**What to work on:** Copy each line of the following material that has the string "Raspberry".

**Study material:**
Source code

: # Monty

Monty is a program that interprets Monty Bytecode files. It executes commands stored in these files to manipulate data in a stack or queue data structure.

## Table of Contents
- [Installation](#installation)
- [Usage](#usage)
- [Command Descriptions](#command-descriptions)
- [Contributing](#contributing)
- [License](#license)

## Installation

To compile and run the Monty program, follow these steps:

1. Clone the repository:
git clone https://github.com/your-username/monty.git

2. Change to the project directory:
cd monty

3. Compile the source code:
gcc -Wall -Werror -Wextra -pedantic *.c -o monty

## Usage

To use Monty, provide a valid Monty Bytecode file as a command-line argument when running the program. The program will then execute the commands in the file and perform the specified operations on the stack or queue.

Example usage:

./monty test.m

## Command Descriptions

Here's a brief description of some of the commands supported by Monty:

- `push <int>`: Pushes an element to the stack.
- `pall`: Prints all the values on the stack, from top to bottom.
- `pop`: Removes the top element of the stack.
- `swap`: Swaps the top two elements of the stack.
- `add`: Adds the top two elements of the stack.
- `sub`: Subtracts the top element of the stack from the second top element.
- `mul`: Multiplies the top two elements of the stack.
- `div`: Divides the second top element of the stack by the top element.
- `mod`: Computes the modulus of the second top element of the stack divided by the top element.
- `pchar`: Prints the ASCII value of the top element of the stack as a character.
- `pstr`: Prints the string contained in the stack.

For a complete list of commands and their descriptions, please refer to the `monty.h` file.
...
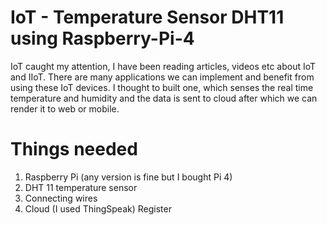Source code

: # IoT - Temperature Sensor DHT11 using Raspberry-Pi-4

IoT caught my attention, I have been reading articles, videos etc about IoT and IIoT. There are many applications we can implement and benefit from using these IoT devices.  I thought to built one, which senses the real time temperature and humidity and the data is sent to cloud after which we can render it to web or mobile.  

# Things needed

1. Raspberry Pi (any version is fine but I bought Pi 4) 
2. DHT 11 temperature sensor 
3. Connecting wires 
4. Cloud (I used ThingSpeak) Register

**Your response:**
: # IoT - Temperature Sensor DHT11 using Raspberry-Pi-4
1. Raspberry Pi (any version is fine but I bought Pi 4) 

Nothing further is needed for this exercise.